WHAT THE TASK REQUIRES => Copy the records below exactly, but leave out any picture they contain.

RECORDS FOR PROCESSING =>

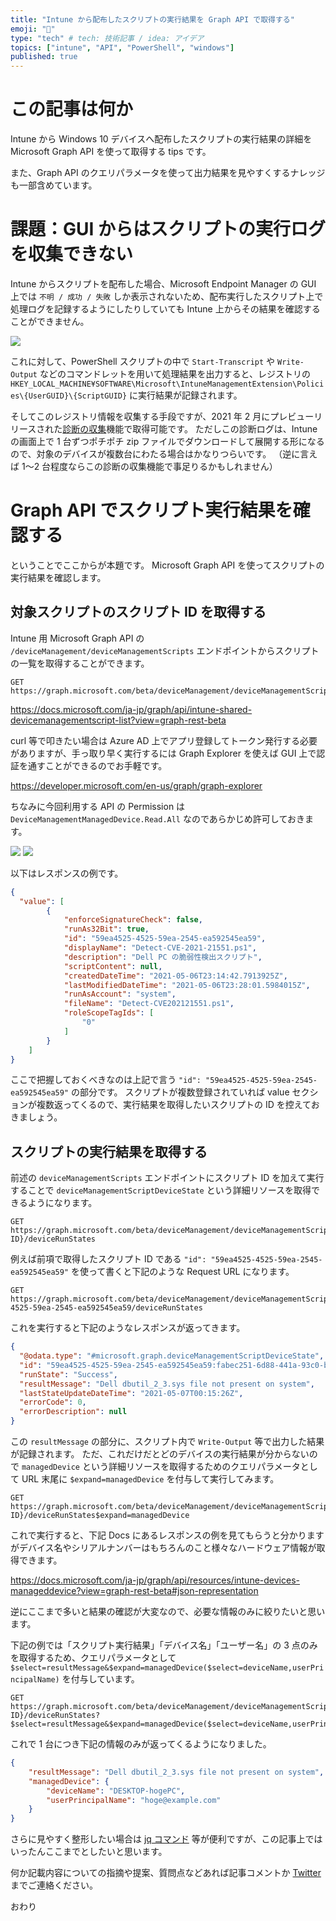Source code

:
 ```yaml
---
title: "Intune から配布したスクリプトの実行結果を Graph API で取得する"
emoji: "🧐"
type: "tech" # tech: 技術記事 / idea: アイデア
topics: ["intune", "API", "PowerShell", "windows"]
published: true
---
```

# この記事は何か
Intune から Windows 10 デバイスへ配布したスクリプトの実行結果の詳細を Microsoft Graph API を使って取得する tips です。

また、Graph API のクエリパラメータを使って出力結果を見やすくするナレッジも一部含めています。

# 課題：GUI からはスクリプトの実行ログを収集できない
Intune からスクリプトを配布した場合、Microsoft Endpoint Manager の GUI 上では `不明 / 成功 / 失敗` しか表示されないため、配布実行したスクリプト上で処理ログを記録するようにしたりしていても Intune 上からその結果を確認することができません。

![](https://storage.googleapis.com/zenn-user-upload/pela2a6pfbprxv94qoj0grg4cw12)

これに対して、PowerShell スクリプトの中で `Start-Transcript` や `Write-Output` などのコマンドレットを用いて処理結果を出力すると、レジストリの `HKEY_LOCAL_MACHINE¥SOFTWARE\Microsoft\IntuneManagementExtension\Policies\{UserGUID}\{ScriptGUID}` に実行結果が記録されます。

そしてこのレジストリ情報を収集する手段ですが、2021 年 2 月にプレビューリリースされた[診断の収集](https://docs.microsoft.com/ja-jp/mem/intune/remote-actions/collect-diagnostics)機能で取得可能です。
ただしこの診断ログは、Intune の画面上で 1 台ずつポチポチ zip ファイルでダウンロードして展開する形になるので、対象のデバイスが複数台にわたる場合はかなりつらいです。
（逆に言えば 1〜2 台程度ならこの診断の収集機能で事足りるかもしれません）

# Graph API でスクリプト実行結果を確認する
ということでここからが本題です。
Microsoft Graph API を使ってスクリプトの実行結果を確認します。

## 対象スクリプトのスクリプト ID を取得する
Intune 用 Microsoft Graph API の `/deviceManagement/deviceManagementScripts` エンドポイントからスクリプトの一覧を取得することができます。

```HTTP
GET https://graph.microsoft.com/beta/deviceManagement/deviceManagementScripts
```

https://docs.microsoft.com/ja-jp/graph/api/intune-shared-devicemanagementscript-list?view=graph-rest-beta

curl 等で叩きたい場合は Azure AD 上でアプリ登録してトークン発行する必要がありますが、手っ取り早く実行するには Graph Explorer を使えば GUI 上で認証を通すことができるのでお手軽です。

https://developer.microsoft.com/en-us/graph/graph-explorer

ちなみに今回利用する API の Permission は `DeviceManagementManagedDevice.Read.All` なのであらかじめ許可しておきます。

![](https://storage.googleapis.com/zenn-user-upload/y105kpcjb2y2a1uqfoqsltnaevdh)
![](https://storage.googleapis.com/zenn-user-upload/tv9e66t1srfqonjh7n609ycn1t1w)

以下はレスポンスの例です。
```JSON
{
  "value": [
        {
            "enforceSignatureCheck": false,
            "runAs32Bit": true,
            "id": "59ea4525-4525-59ea-2545-ea592545ea59",
            "displayName": "Detect-CVE-2021-21551.ps1",
            "description": "Dell PC の脆弱性検出スクリプト",
            "scriptContent": null,
            "createdDateTime": "2021-05-06T23:14:42.7913925Z",
            "lastModifiedDateTime": "2021-05-06T23:28:01.5984015Z",
            "runAsAccount": "system",
            "fileName": "Detect-CVE202121551.ps1",
            "roleScopeTagIds": [
                "0"
            ]
        }
    ]
}
```

ここで把握しておくべきなのは上記で言う `"id": "59ea4525-4525-59ea-2545-ea592545ea59"` の部分です。
スクリプトが複数登録されていれば value セクションが複数返ってくるので、実行結果を取得したいスクリプトの ID を控えておきましょう。

## スクリプトの実行結果を取得する
前述の `deviceManagementScripts` エンドポイントにスクリプト ID を加えて実行することで `deviceManagementScriptDeviceState` という詳細リソースを取得できるようになります。

```HTTP
GET https://graph.microsoft.com/beta/deviceManagement/deviceManagementScripts/{Script ID}/deviceRunStates
```

例えば前項で取得したスクリプト ID である `"id": "59ea4525-4525-59ea-2545-ea592545ea59"` を使って書くと下記のような Request URL になります。

```HTTP
GET https://graph.microsoft.com/beta/deviceManagement/deviceManagementScripts/59ea4525-4525-59ea-2545-ea592545ea59/deviceRunStates
```

これを実行すると下記のようなレスポンスが返ってきます。

```JSON
{
  "@odata.type": "#microsoft.graph.deviceManagementScriptDeviceState",
  "id": "59ea4525-4525-59ea-2545-ea592545ea59:fabec251-6d88-441a-93c0-b17a524bb914",
  "runState": "Success",
  "resultMessage": "Dell dbutil_2_3.sys file not present on system",
  "lastStateUpdateDateTime": "2021-05-07T00:15:26Z",
  "errorCode": 0,
  "errorDescription": null
}
```

この `resultMessage` の部分に、スクリプト内で `Write-Output` 等で出力した結果が記録されます。
ただ、これだけだとどのデバイスの実行結果が分からないので `managedDevice` という詳細リソースを取得するためのクエリパラメータとして URL 末尾に `$expand=managedDevice` を付与して実行してみます。

```HTTP
GET https://graph.microsoft.com/beta/deviceManagement/deviceManagementScripts/{Script ID}/deviceRunStates$expand=managedDevice
```

これで実行すると、下記 Docs にあるレスポンスの例を見てもらうと分かりますがデバイス名やシリアルナンバーはもちろんのこと様々なハードウェア情報が取得できます。

https://docs.microsoft.com/ja-jp/graph/api/resources/intune-devices-manageddevice?view=graph-rest-beta#json-representation

逆にここまで多いと結果の確認が大変なので、必要な情報のみに絞りたいと思います。

下記の例では「スクリプト実行結果」「デバイス名」「ユーザー名」の 3 点のみを取得するため、クエリパラメータとして `$select=resultMessage&$expand=managedDevice($select=deviceName,userPrincipalName)` を付与しています。

```HTTP
GET https://graph.microsoft.com/beta/deviceManagement/deviceManagementScripts/{Script ID}/deviceRunStates?$select=resultMessage&$expand=managedDevice($select=deviceName,userPrincipalName)
```

これで 1 台につき下記の情報のみが返ってくるようになりました。
```JSON
{
    "resultMessage": "Dell dbutil_2_3.sys file not present on system",
    "managedDevice": {
        "deviceName": "DESKTOP-hogePC",
        "userPrincipalName": "hoge@example.com"
    }
}
```

さらに見やすく整形したい場合は [jq コマンド](https://qiita.com/takeshinoda@github/items/2dec7a72930ec1f658af) 等が便利ですが、この記事上ではいったんここまでとしたいと思います。

何か記載内容についての指摘や提案、質問点などあれば記事コメントか [Twitter](https://twitter.com/thdy_jp) までご連絡ください。

おわり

ANSWER TO THE PROBLEM =>
Source code

:
 ```yaml
---
title: "Intune から配布したスクリプトの実行結果を Graph API で取得する"
emoji: "🧐"
type: "tech" # tech: 技術記事 / idea: アイデア
topics: ["intune", "API", "PowerShell", "windows"]
published: true
---
```

# この記事は何か
Intune から Windows 10 デバイスへ配布したスクリプトの実行結果の詳細を Microsoft Graph API を使って取得する tips です。

また、Graph API のクエリパラメータを使って出力結果を見やすくするナレッジも一部含めています。

# 課題：GUI からはスクリプトの実行ログを収集できない
Intune からスクリプトを配布した場合、Microsoft Endpoint Manager の GUI 上では `不明 / 成功 / 失敗` しか表示されないため、配布実行したスクリプト上で処理ログを記録するようにしたりしていても Intune 上からその結果を確認することができません。

![](https://storage.googleapis.com/zenn-user-upload/pela2a6pfbprxv94qoj0grg4cw12)

これに対して、PowerShell スクリプトの中で `Start-Transcript` や `Write-Output` などのコマンドレットを用いて処理結果を出力すると、レジストリの `HKEY_LOCAL_MACHINE¥SOFTWARE\Microsoft\IntuneManagementExtension\Policies\{UserGUID}\{ScriptGUID}` に実行結果が記録されます。

そしてこのレジストリ情報を収集する手段ですが、2021 年 2 月にプレビューリリースされた[診断の収集](https://docs.microsoft.com/ja-jp/mem/intune/remote-actions/collect-diagnostics)機能で取得可能です。
ただしこの診断ログは、Intune の画面上で 1 台ずつポチポチ zip ファイルでダウンロードして展開する形になるので、対象のデバイスが複数台にわたる場合はかなりつらいです。
（逆に言えば 1〜2 台程度ならこの診断の収集機能で事足りるかもしれません）

# Graph API でスクリプト実行結果を確認する
ということでここからが本題です。
Microsoft Graph API を使ってスクリプトの実行結果を確認します。

## 対象スクリプトのスクリプト ID を取得する
Intune 用 Microsoft Graph API の `/deviceManagement/deviceManagementScripts` エンドポイントからスクリプトの一覧を取得することができます。

```HTTP
GET https://graph.microsoft.com/beta/deviceManagement/deviceManagementScripts
```

https://docs.microsoft.com/ja-jp/graph/api/intune-shared-devicemanagementscript-list?view=graph-rest-beta

curl 等で叩きたい場合は Azure AD 上でアプリ登録してトークン発行する必要がありますが、手っ取り早く実行するには Graph Explorer を使えば GUI 上で認証を通すことができるのでお手軽です。

https://developer.microsoft.com/en-us/graph/graph-explorer

ちなみに今回利用する API の Permission は `DeviceManagementManagedDevice.Read.All` なのであらかじめ許可しておきます。

![](https://storage.googleapis.com/zenn-user-upload/y105kpcjb2y2a1uqfoqsltnaevdh)
![](https://storage.googleapis.com/zenn-user-upload/tv9e66t1srfqonjh7n609ycn1t1w)

以下はレスポンスの例です。
```JSON
{
  "value": [
        {
            "enforceSignatureCheck": false,
            "runAs32Bit": true,
            "id": "59ea4525-4525-59ea-2545-ea592545ea59",
            "displayName": "Detect-CVE-2021-21551.ps1",
            "description": "Dell PC の脆弱性検出スクリプト",
            "scriptContent": null,
            "createdDateTime": "2021-05-06T23:14:42.7913925Z",
            "lastModifiedDateTime": "2021-05-06T23:28:01.5984015Z",
            "runAsAccount": "system",
            "fileName": "Detect-CVE202121551.ps1",
            "roleScopeTagIds": [
                "0"
            ]
        }
    ]
}
```

ここで把握しておくべきなのは上記で言う `"id": "59ea4525-4525-59ea-2545-ea592545ea59"` の部分です。
スクリプトが複数登録されていれば value セクションが複数返ってくるので、実行結果を取得したいスクリプトの ID を控えておきましょう。

## スクリプトの実行結果を取得する
前述の `deviceManagementScripts` エンドポイントにスクリプト ID を加えて実行することで `deviceManagementScriptDeviceState` という詳細リソースを取得できるようになります。

```HTTP
GET https://graph.microsoft.com/beta/deviceManagement/deviceManagementScripts/{Script ID}/deviceRunStates
```

例えば前項で取得したスクリプト ID である `"id": "59ea4525-4525-59ea-2545-ea592545ea59"` を使って書くと下記のような Request URL になります。

```HTTP
GET https://graph.microsoft.com/beta/deviceManagement/deviceManagementScripts/59ea4525-4525-59ea-2545-ea592545ea59/deviceRunStates
```

これを実行すると下記のようなレスポンスが返ってきます。

```JSON
{
  "@odata.type": "#microsoft.graph.deviceManagementScriptDeviceState",
  "id": "59ea4525-4525-59ea-2545-ea592545ea59:fabec251-6d88-441a-93c0-b17a524bb914",
  "runState": "Success",
  "resultMessage": "Dell dbutil_2_3.sys file not present on system",
  "lastStateUpdateDateTime": "2021-05-07T00:15:26Z",
  "errorCode": 0,
  "errorDescription": null
}
```

この `resultMessage` の部分に、スクリプト内で `Write-Output` 等で出力した結果が記録されます。
ただ、これだけだとどのデバイスの実行結果が分からないので `managedDevice` という詳細リソースを取得するためのクエリパラメータとして URL 末尾に `$expand=managedDevice` を付与して実行してみます。

```HTTP
GET https://graph.microsoft.com/beta/deviceManagement/deviceManagementScripts/{Script ID}/deviceRunStates$expand=managedDevice
```

これで実行すると、下記 Docs にあるレスポンスの例を見てもらうと分かりますがデバイス名やシリアルナンバーはもちろんのこと様々なハードウェア情報が取得できます。

https://docs.microsoft.com/ja-jp/graph/api/resources/intune-devices-manageddevice?view=graph-rest-beta#json-representation

逆にここまで多いと結果の確認が大変なので、必要な情報のみに絞りたいと思います。

下記の例では「スクリプト実行結果」「デバイス名」「ユーザー名」の 3 点のみを取得するため、クエリパラメータとして `$select=resultMessage&$expand=managedDevice($select=deviceName,userPrincipalName)` を付与しています。

```HTTP
GET https://graph.microsoft.com/beta/deviceManagement/deviceManagementScripts/{Script ID}/deviceRunStates?$select=resultMessage&$expand=managedDevice($select=deviceName,userPrincipalName)
```

これで 1 台につき下記の情報のみが返ってくるようになりました。
```JSON
{
    "resultMessage": "Dell dbutil_2_3.sys file not present on system",
    "managedDevice": {
        "deviceName": "DESKTOP-hogePC",
        "userPrincipalName": "hoge@example.com"
    }
}
```

さらに見やすく整形したい場合は [jq コマンド](https://qiita.com/takeshinoda@github/items/2dec7a72930ec1f658af) 等が便利ですが、この記事上ではいったんここまでとしたいと思います。

何か記載内容についての指摘や提案、質問点などあれば記事コメントか [Twitter](https://twitter.com/thdy_jp) までご連絡ください。

おわり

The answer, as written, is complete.